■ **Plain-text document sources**
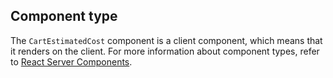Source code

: ## Component type

The `CartEstimatedCost` component is a client component, which means that it renders on the client.
For more information about component types, refer to [React Server Components](/api/hydrogen/framework/react-server-components).
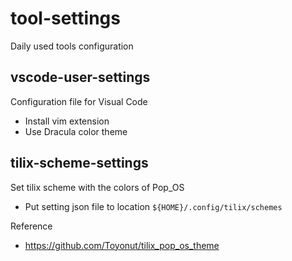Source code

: # tool-settings
Daily used tools configuration

## vscode-user-settings
Configuration file for Visual Code
- Install vim extension
- Use Dracula color theme

## tilix-scheme-settings
Set tilix scheme with the colors of Pop_OS
- Put setting json file to location `${HOME}/.config/tilix/schemes` 

Reference
- https://github.com/Toyonut/tilix_pop_os_theme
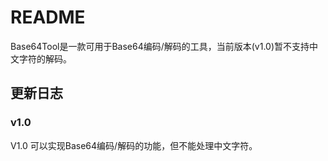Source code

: # README

Base64Tool是一款可用于Base64编码/解码的工具，当前版本(v1.0)暂不支持中文字符的解码。

## 更新日志
### v1.0
V1.0 可以实现Base64编码/解码的功能，但不能处理中文字符。
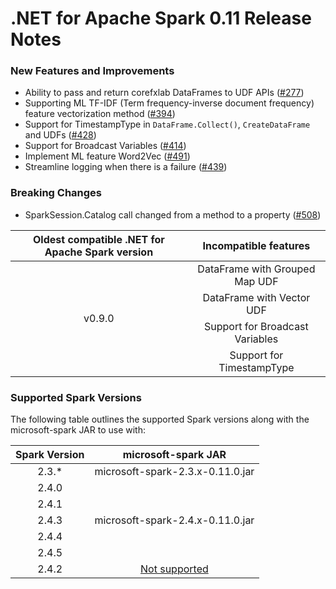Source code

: # .NET for Apache Spark 0.11 Release Notes

### New Features and Improvements

* Ability to pass and return corefxlab DataFrames to UDF APIs ([#277](https://github.com/dotnet/spark/pull/277))
* Supporting ML TF-IDF (Term frequency-inverse document frequency) feature vectorization method ([#394](https://github.com/dotnet/spark/pull/394))
* Support for TimestampType in `DataFrame.Collect()`, `CreateDataFrame` and UDFs ([#428](https://github.com/dotnet/spark/pull/428))
* Support for Broadcast Variables ([#414](https://github.com/dotnet/spark/pull/414))
* Implement ML feature Word2Vec ([#491](https://github.com/dotnet/spark/pull/491))
* Streamline logging when there is a failure ([#439](https://github.com/dotnet/spark/pull/439))


### Breaking Changes

* SparkSession.Catalog call changed from a method to a property ([#508](https://github.com/dotnet/spark/pull/508))

<table>
    <thead>
        <tr>
            <th>Oldest compatible .NET for Apache Spark version</th>
            <th>Incompatible features</th>
        </tr>
    </thead>
    <tbody align="center">
        <tr>
            <td rowspan=5>v0.9.0</td>
            <td>DataFrame with Grouped Map UDF</td>
        </tr>
        <tr>
            <td>DataFrame with Vector UDF</td>
        </tr>
        <tr>
            <td>Support for Broadcast Variables</td>
        </tr>
        <tr>
            <td>Support for TimestampType</td>
        </tr>
    </tbody>
</table>


### Supported Spark Versions

The following table outlines the supported Spark versions along with the microsoft-spark JAR to use with:

<table>
    <thead>
        <tr>
            <th>Spark Version</th>
            <th>microsoft-spark JAR</th>
        </tr>
    </thead>
    <tbody align="center">
        <tr>
            <td>2.3.*</td>
            <td>microsoft-spark-2.3.x-0.11.0.jar</td>
        </tr>
        <tr>
            <td>2.4.0</td>
            <td rowspan=5>microsoft-spark-2.4.x-0.11.0.jar</td>
        </tr>
        <tr>
            <td>2.4.1</td>
        </tr>
        <tr>
            <td>2.4.3</td>
        </tr>
        <tr>
            <td>2.4.4</td>
        </tr>
        <tr>
            <td>2.4.5</td>
        </tr>
        <tr>
            <td>2.4.2</td>
            <td><a href="https://github.com/dotnet/spark/issues/60">Not supported</a></td>
        </tr>
    </tbody>
</table>
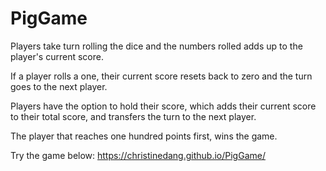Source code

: # PigGame
Players take turn rolling the dice and the numbers rolled adds up to the player's current score. 

If a player rolls a one, their current score resets back to zero and the turn goes to the next player. 

Players have the option to hold their score, which adds their current score to their total score, and transfers the turn to the next player. 

The player that reaches one hundred points first, wins the game.

Try the game below:
https://christinedang.github.io/PigGame/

■ **The problem**
Your answer must be a verbatim copy of the entries above, with no images included.

■ **Answer section**
Source code

: ## Component type

The `CartEstimatedCost` component is a client component, which means that it renders on the client.
For more information about component types, refer to [React Server Components](/api/hydrogen/framework/react-server-components).
Source code

: # tool-settings
Daily used tools configuration

## vscode-user-settings
Configuration file for Visual Code
- Install vim extension
- Use Dracula color theme

## tilix-scheme-settings
Set tilix scheme with the colors of Pop_OS
- Put setting json file to location `${HOME}/.config/tilix/schemes` 

Reference
- https://github.com/Toyonut/tilix_pop_os_theme
Source code

: # README

Base64Tool是一款可用于Base64编码/解码的工具，当前版本(v1.0)暂不支持中文字符的解码。

## 更新日志
### v1.0
V1.0 可以实现Base64编码/解码的功能，但不能处理中文字符。
Source code

: # .NET for Apache Spark 0.11 Release Notes

### New Features and Improvements

* Ability to pass and return corefxlab DataFrames to UDF APIs ([#277](https://github.com/dotnet/spark/pull/277))
* Supporting ML TF-IDF (Term frequency-inverse document frequency) feature vectorization method ([#394](https://github.com/dotnet/spark/pull/394))
* Support for TimestampType in `DataFrame.Collect()`, `CreateDataFrame` and UDFs ([#428](https://github.com/dotnet/spark/pull/428))
* Support for Broadcast Variables ([#414](https://github.com/dotnet/spark/pull/414))
* Implement ML feature Word2Vec ([#491](https://github.com/dotnet/spark/pull/491))
* Streamline logging when there is a failure ([#439](https://github.com/dotnet/spark/pull/439))


### Breaking Changes

* SparkSession.Catalog call changed from a method to a property ([#508](https://github.com/dotnet/spark/pull/508))

<table>
    <thead>
        <tr>
            <th>Oldest compatible .NET for Apache Spark version</th>
            <th>Incompatible features</th>
        </tr>
    </thead>
    <tbody align="center">
        <tr>
            <td rowspan=5>v0.9.0</td>
            <td>DataFrame with Grouped Map UDF</td>
        </tr>
        <tr>
            <td>DataFrame with Vector UDF</td>
        </tr>
        <tr>
            <td>Support for Broadcast Variables</td>
        </tr>
        <tr>
            <td>Support for TimestampType</td>
        </tr>
    </tbody>
</table>


### Supported Spark Versions

The following table outlines the supported Spark versions along with the microsoft-spark JAR to use with:

<table>
    <thead>
        <tr>
            <th>Spark Version</th>
            <th>microsoft-spark JAR</th>
        </tr>
    </thead>
    <tbody align="center">
        <tr>
            <td>2.3.*</td>
            <td>microsoft-spark-2.3.x-0.11.0.jar</td>
        </tr>
        <tr>
            <td>2.4.0</td>
            <td rowspan=5>microsoft-spark-2.4.x-0.11.0.jar</td>
        </tr>
        <tr>
            <td>2.4.1</td>
        </tr>
        <tr>
            <td>2.4.3</td>
        </tr>
        <tr>
            <td>2.4.4</td>
        </tr>
        <tr>
            <td>2.4.5</td>
        </tr>
        <tr>
            <td>2.4.2</td>
            <td><a href="https://github.com/dotnet/spark/issues/60">Not supported</a></td>
        </tr>
    </tbody>
</table>
Source code

: # PigGame
Players take turn rolling the dice and the numbers rolled adds up to the player's current score. 

If a player rolls a one, their current score resets back to zero and the turn goes to the next player. 

Players have the option to hold their score, which adds their current score to their total score, and transfers the turn to the next player. 

The player that reaches one hundred points first, wins the game.

Try the game below:
https://christinedang.github.io/PigGame/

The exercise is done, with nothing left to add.